Items from a dataset

BEGIN

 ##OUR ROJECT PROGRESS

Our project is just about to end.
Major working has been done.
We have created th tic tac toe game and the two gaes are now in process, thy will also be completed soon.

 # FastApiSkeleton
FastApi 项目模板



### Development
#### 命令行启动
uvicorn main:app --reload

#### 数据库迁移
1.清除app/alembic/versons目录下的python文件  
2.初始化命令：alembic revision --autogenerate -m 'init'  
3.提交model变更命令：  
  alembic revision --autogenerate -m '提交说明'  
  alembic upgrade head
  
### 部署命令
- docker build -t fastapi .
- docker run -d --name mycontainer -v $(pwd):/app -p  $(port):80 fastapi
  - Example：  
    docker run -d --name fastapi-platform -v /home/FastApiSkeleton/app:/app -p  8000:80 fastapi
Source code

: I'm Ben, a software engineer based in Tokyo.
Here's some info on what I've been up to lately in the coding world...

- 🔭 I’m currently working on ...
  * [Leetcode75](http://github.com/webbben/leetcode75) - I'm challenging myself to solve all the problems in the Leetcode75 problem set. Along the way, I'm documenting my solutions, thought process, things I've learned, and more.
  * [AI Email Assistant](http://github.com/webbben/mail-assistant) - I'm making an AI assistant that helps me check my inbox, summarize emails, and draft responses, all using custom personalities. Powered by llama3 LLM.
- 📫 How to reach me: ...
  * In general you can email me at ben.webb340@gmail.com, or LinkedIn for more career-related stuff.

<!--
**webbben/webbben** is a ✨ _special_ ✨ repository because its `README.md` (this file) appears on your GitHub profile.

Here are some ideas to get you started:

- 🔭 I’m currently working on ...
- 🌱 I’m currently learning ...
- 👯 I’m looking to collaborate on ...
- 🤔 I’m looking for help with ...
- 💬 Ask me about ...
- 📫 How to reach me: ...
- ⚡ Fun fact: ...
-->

END

▶ _TASK OBJECTIVE_
Wherever the string "autogenerate" appears in the records above, copy the line it sits in.

▶ _RESPONSE TO THE EXERCISE_
2.初始化命令：alembic revision --autogenerate -m 'init'  
  alembic revision --autogenerate -m '提交说明'  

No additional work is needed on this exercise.